Integration and Continual Learning-Based Modeling of a Soft Robotic Sensor for Social Robot Proprioception
Pak Chuen Hau, Seshagopalan Thorapalli Muralidharan, Randy Gomez, Georgios Andrikopoulos
Abstract
This paper presents an embedded soft sensor for proprioceptive feedback in a soft continuum actuator (SCA) forming the neck of the social robot HARU. The sensor is fabricated in a single-step multi-material additive manufacturing process, co-extruding conductive and non-conductive thermoplastic polyurethane to form an integrated structure. Several sensor geometries are evaluated, with a gauge-type configuration selected based on linearity and repeatability criteria. The design is embedded in a cross-configuration to measure the actuator’s two dominant degrees of freedom, pitch and roll.

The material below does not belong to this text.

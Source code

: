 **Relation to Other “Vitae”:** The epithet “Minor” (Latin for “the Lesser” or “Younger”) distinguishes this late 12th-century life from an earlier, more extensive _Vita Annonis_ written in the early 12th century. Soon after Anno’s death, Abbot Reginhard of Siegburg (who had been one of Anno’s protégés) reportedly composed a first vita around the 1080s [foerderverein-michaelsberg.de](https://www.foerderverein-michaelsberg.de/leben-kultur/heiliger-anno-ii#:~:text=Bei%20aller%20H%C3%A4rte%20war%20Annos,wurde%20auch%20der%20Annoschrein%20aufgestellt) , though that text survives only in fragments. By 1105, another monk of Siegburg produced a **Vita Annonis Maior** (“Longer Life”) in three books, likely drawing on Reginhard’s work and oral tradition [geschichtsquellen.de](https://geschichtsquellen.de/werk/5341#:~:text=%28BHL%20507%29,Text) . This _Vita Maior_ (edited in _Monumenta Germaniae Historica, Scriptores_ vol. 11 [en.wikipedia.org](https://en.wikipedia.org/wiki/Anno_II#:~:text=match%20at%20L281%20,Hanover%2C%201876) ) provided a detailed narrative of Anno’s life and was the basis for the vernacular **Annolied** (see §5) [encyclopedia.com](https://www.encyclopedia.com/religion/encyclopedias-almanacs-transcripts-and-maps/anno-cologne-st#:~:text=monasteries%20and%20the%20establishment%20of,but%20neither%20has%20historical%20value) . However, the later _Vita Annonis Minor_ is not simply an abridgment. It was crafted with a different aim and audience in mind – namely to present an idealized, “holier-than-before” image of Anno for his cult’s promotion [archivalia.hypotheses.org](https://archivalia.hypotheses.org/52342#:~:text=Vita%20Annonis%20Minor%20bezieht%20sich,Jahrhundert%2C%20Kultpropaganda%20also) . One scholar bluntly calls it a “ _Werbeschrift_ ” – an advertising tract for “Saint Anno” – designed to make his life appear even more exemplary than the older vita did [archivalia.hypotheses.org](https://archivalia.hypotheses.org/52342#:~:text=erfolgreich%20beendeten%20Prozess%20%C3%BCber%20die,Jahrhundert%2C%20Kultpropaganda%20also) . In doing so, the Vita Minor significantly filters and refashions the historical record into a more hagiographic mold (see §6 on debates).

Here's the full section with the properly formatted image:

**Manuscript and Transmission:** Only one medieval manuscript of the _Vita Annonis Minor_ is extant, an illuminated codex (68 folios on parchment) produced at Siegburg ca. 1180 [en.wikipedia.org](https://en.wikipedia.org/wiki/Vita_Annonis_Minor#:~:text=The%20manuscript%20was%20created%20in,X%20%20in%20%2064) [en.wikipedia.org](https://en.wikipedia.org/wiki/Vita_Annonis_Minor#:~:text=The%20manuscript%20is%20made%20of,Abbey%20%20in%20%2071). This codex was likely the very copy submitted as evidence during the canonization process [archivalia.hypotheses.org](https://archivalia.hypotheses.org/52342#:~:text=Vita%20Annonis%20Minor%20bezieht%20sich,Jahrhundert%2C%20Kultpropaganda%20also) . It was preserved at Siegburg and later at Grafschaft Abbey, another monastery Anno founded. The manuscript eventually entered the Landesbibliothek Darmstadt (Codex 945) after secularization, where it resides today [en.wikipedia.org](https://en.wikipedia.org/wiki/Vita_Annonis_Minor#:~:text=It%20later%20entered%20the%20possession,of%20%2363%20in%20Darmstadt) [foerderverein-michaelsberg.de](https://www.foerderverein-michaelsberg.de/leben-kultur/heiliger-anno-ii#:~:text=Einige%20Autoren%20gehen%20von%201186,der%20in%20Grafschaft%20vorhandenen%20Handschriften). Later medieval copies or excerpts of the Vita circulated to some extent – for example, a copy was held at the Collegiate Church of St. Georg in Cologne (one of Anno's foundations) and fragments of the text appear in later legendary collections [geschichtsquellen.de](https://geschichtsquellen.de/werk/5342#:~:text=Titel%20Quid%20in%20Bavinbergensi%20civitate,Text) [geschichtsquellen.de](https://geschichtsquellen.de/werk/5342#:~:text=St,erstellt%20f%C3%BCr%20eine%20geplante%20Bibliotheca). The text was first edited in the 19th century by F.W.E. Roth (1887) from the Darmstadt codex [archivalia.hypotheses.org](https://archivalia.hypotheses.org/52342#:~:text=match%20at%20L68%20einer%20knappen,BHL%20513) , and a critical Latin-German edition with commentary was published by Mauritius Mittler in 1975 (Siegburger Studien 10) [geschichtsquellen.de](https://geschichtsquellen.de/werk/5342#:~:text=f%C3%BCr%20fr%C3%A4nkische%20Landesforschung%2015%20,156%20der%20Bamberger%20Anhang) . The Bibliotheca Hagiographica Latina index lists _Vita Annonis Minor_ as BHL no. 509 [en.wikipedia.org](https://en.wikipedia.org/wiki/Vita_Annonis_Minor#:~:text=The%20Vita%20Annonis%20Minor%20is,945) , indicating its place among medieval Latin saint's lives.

Sensor signals are mapped to angle estimates using linear regression, a static neural network, and a continual-learning framework that updates parameters online. Experiments involving predefined trajectories, randomized motions, and repeated test cycles show that the continual-learning model achieves R 2 > 0.97 and mean absolute errors below 1 degree, consistently improving upon the baseline models. The results demonstrate the feasibility of directly embedding 3D-printed soft sensors into functional actuators and highlight the role of adaptive learning in supporting long-term soft robotic proprioception.